Acceptance~ I accept my wife for everything she is. I love the whole package. Yeah there are rough spots, like I am much more of a neat freak then she is but if it means doing a bit more then my share of cleaning for a blissful marriage then that is fine by me because there is so many other things rewarding in the relationship.

Sharing~ My wife and I often talk about everything that we do during the day. We stay connected and this energizes us. I want to know all that is important to her.

Conflict Resolution~ My wife and I could have an easier life if either would accept not being as happy with what we do. She works full time, I own a store and she goes to college with changing schedules. I have had to change my schedule for her numerous times, but we always find a way even if it is difficult to do so.

Trust~ I trust my wife and our marriage bond. She trusts me even in difficult situations. A bond like trust is like no other. But since neither has ever broken the trust then we remain strong. We are both dedicated to the marriage but that is because we both have invested so much into it over the years.

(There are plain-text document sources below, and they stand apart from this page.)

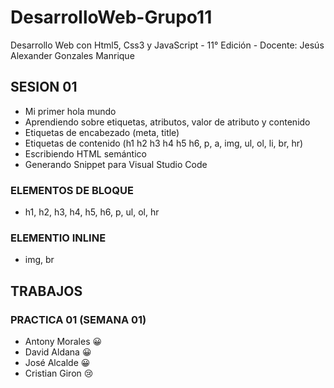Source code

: # DesarrolloWeb-Grupo11

Desarrollo Web con Html5, Css3 y JavaScript - 11° Edición - Docente: Jesús Alexander Gonzales Manrique

## SESION 01

- Mi primer hola mundo
- Aprendiendo sobre etiquetas, atributos, valor de atributo y contenido
- Etiquetas de encabezado (meta, title)
- Etiquetas de contenido (h1 h2 h3 h4 h5 h6, p, a, img, ul, ol, li, br, hr)
- Escribiendo HTML semántico
- Generando Snippet para Visual Studio Code

### ELEMENTOS DE BLOQUE

- h1, h2, h3, h4, h5, h6, p, ul, ol, hr

### ELEMENTIO INLINE

- img, br

## TRABAJOS

### PRACTICA 01 (SEMANA 01)

- Antony Morales 😀
- David Aldana 😀
- José Alcalde 😀
- Cristian Giron 😢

Honesty~ I never lie to my wife, ever. Even when it comes to how she is dressed. Now that is not to say that I don't use tact, nor is that to say that I ever gave away government secrets either. But when it comes right down to it she knows she can count on my word for anything.

Dependable~ Stronger and more dedicated then a mailman I will do anything to keep my word and be my wife's white knight. If she needs someone I want her to know that it is me she can count on for anything. Just as an example I have helped her study for college often, let her practice drawing blood on me etc. I want her to turn to me if she needs someone knowing no one has been there more then her husband. Just the same I know that if I need her she is there for me. I don't ask her for much. However, she know if I say I need her help I really do and she is there.

Forgiveness~ Thankfully there are very few things the wife and I have to forgive but I think most of that is do to our bond. I do forgive her cleaning habits and I am sure there are things she overlooks for me. But to know that she is kind and empathetic is always helpful and I can feel safe going to her, being truthful and communicating anything to her.

Love~ I honestly love my wife. I love who and what I am. I love my family. I think all of these are important in a happy marriage.

Honor & Respect~ I never cut down my wife infront of family or friends. Not only do I have no reason to but it just undermines everything we have built. I would never say to others what i wouldn't say to her. To me there is no other woman I could be in love with more. Just the same she earns my respect ever day.

Intimacy~ We talk on the phone, pm each other, e-mail, e-cards, link our myspace accounts, leave cute notes, cuddle, watch movies together, date once a week, we always hold hands while we are out, never enter or leave the house without hugs and kiss mostly five or six times before we have to part and often random ones during the day. Touch is so important to our relationship.

Sexually~ Our sex life is good and private, but I will say even after all these years not only do I find her more attractive but I always get butterflies for her too.

Togetherness~ All intimacy doesn’t have to be sexual in nature. Cuddling is the greatest way to bond. Sex often ends up in cuddling. You always save the best for last.

Faithfulness~ I have never cheated on my wife, never even though to. If I ever was temped that bad I would leave. I have never even though she had ever cheated. Cheating to me is a very bad thing and I could never do that to someone I love so much.

Companionship~ My wife is my friend one that know things no one else will ever know.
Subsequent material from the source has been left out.